On my most recent trip to my little local library branch I decide to check out the religion section and found this The Encylopedia of Magickal Ingredients. Looks like fun. While I don’t get into these things hardcore I have been known to carry a crystal or two-maybe I will learn something new. Then I start flipping through. There seems to be an obsession with breakfast foods. Here are some highlights…
Waffle (yes. a breakfast waffle)
Ruler: Mercury, Venus
“Type: Bread
Magickal Form: cooked
“The pockets of the waffle are very magickal. Fill them with honey or maple syrup and eat on the new moon to get work that makes you feel happy an satisfied. Fill the pickets with berries and eat on a Friday to draw a more fulfilling love life.”
Bacon
Ruler: Adonis
Type: Meat
Magickal Form: cooked meat, grease, fat
“The pig is considered unclean in Jewish and Muslim beliefs, but by most pagan accounts it is regarded as a symbol of prosperity. The pig or boar is the sacred totem animal of Adonis, the Greek god of vegetation and renewal who was sacrificed annually to ensure the fertility of the earth. The expression “bringing home the bacon” refers to making money; eat bacon to increase earnings. Smear the fat or grease on your body to remove marital tension and forgive adulterous affairs.”
Bagel
Ruler: Neptune
Type: Bread
Magickal Form: various
“Eat bagels to create illusions. The more you pile on top of the bagel, the more people will believe (and enjoy) the tall tales you tell. This is a great formula for fiction writers and political candidates. Never ever put ham ( or any pork product) on a bagel. It brings very bad luck. Meditate on the hole in the bagel when you need to pull a quick disappearing act (especially from creditors). Sesame bagels are for prosperity. Poppy bagels eaten before bed increase dream activity. Salt bagels get rid of inconsistencies and make one a better liar. Cinnamon raisin bagels make flattery come easy. the everything bagel makes wishes come true.”

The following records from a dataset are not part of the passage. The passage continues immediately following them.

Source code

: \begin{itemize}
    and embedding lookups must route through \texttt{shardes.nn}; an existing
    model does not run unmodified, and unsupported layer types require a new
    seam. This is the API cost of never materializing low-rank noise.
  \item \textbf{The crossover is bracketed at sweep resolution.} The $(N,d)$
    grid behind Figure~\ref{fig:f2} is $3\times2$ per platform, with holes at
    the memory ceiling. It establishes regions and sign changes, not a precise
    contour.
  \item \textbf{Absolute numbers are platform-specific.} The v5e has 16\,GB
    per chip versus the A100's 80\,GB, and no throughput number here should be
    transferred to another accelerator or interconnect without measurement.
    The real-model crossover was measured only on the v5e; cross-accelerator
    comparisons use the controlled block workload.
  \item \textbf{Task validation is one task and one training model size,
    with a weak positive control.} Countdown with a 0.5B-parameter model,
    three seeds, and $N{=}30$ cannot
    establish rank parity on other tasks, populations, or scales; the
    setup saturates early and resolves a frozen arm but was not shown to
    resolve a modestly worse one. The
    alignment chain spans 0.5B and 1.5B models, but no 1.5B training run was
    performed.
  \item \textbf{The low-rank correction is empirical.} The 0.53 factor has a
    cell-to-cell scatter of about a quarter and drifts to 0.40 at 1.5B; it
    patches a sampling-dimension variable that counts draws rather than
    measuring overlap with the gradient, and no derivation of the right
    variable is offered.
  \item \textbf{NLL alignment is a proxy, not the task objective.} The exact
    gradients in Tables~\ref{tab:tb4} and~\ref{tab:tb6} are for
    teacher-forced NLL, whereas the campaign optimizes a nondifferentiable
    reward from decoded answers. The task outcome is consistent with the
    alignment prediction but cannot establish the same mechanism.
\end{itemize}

And then under Candy we learn about the modern urban goddess Squat. It seems that Squat rules parking spots. “She’ll get you a legal one if you chant “Squat, Squat please give me a spot,” but she expects to be rewarded with a piece of chocolate left at the curbside front wheel. Without this sweet offering she may send a tow truck after your car”
Ketchup’s magickal form is drawn in the shape of a pentagram
And finally we have Urine-magickal form: fresh. “Urine is very powerful for marking territory. If you want to obtain a certain property., spread a drop of your urine on the boundaries of the four corners of the land For apartments and homes, please be civilized with your magick. Simply go to the toilet and pee while you visualize yourself buying or renting the space.”
Did you know the magickal form of dogs is in the bark? When you hear a barking dog you should know that a message from the lunar goddess is on the way. What a nice segue into last nights late night wake up call. OK not really a wake up call for me but the neighbors probably saw it that way. 2am Lilo starts going ballistic at the bedroom door to the outside deck. I guess the lunar goddess wanted me to know that the raccoons were back! So I turn off the lights and grab a flashlight for the best view. Turns out I have a one-eyed raccoon in my tree!

Lilo kept me up until about 3am announcing the arrival of each raccoon-there were at least three. They have been coming by quite a bit lately which is fun. I like to hear their little chitter chatter as they climb around.
And let’s leave this post with this one.
Bedsheets
Ruler: Venus
Type: Fabric
Magickal Form: SEX STAINED
To keep a partner faithful or to get a lover to return to you, cut off a small corner of a bedsheet you have had sex together on. Glue it to the back of a picture of both of you and anoint the four corners of the photo with almond oil. Place under the bed and he or she will love only you or return to love you alone.”